** Opening Extracted material block **
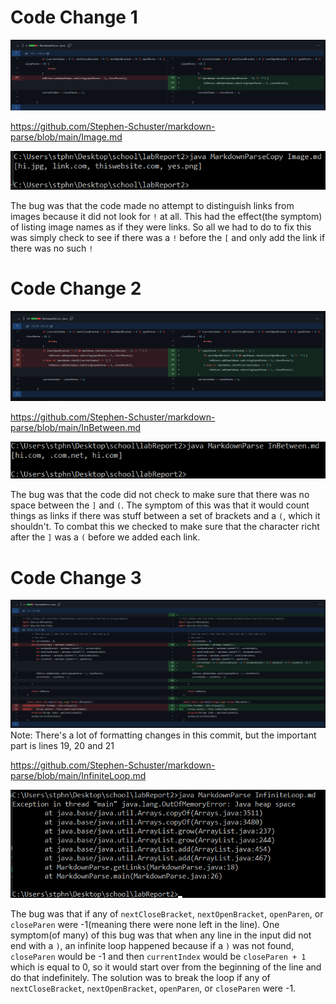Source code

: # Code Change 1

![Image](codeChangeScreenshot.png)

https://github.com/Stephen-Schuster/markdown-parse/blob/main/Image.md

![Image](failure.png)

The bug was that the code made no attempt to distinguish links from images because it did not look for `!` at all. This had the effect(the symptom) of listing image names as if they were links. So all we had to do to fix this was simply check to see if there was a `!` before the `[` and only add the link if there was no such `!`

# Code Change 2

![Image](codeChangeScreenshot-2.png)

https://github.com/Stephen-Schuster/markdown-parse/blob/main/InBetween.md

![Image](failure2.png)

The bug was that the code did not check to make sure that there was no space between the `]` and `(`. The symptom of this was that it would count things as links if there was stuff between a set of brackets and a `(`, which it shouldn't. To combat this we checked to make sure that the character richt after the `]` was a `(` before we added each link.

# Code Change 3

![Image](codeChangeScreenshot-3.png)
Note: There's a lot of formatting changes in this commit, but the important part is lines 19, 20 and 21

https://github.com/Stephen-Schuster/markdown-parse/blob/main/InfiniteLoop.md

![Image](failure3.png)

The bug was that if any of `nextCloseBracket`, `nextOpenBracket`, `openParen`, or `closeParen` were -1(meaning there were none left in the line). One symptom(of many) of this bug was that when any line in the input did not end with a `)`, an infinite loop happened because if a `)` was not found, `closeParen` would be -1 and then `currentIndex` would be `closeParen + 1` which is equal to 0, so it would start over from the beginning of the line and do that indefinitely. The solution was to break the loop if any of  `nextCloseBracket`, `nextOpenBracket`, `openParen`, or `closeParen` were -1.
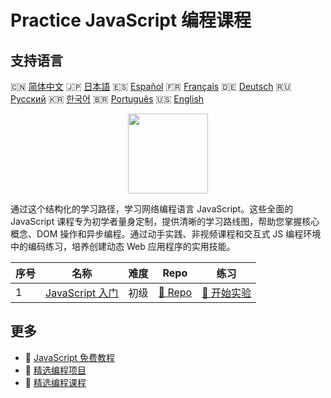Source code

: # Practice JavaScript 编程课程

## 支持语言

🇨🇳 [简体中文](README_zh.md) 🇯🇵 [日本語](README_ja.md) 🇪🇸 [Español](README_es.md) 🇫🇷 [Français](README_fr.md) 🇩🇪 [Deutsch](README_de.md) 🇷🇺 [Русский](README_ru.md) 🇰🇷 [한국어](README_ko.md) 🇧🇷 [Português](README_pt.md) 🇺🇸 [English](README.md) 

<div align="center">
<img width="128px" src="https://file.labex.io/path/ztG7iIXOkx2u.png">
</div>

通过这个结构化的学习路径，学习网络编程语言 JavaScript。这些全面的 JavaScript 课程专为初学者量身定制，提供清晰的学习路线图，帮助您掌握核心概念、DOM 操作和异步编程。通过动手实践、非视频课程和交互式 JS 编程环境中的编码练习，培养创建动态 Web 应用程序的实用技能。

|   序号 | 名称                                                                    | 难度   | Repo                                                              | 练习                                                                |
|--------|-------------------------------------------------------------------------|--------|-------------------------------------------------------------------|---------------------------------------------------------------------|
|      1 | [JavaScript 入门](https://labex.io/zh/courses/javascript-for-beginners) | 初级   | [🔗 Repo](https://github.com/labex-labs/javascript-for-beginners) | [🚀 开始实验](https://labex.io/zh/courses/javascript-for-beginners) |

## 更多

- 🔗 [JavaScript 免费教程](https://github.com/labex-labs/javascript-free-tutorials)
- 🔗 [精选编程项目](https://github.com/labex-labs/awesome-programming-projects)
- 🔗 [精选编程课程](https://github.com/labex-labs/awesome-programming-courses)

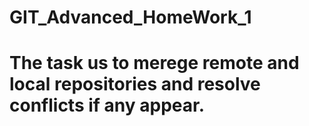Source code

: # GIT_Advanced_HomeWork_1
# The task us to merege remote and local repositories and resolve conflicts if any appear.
** Closing Extracted material block **
> [Work instruction] Wherever the word "labex" appears in a line of the data above, copy that line.

> [Exercise answer]
<img width="128px" src="https://file.labex.io/path/ztG7iIXOkx2u.png">
|      1 | [JavaScript 入门](https://labex.io/zh/courses/javascript-for-beginners) | 初级   | [🔗 Repo](https://github.com/labex-labs/javascript-for-beginners) | [🚀 开始实验](https://labex.io/zh/courses/javascript-for-beginners) |
- 🔗 [JavaScript 免费教程](https://github.com/labex-labs/javascript-free-tutorials)
- 🔗 [精选编程项目](https://github.com/labex-labs/awesome-programming-projects)
- 🔗 [精选编程课程](https://github.com/labex-labs/awesome-programming-courses)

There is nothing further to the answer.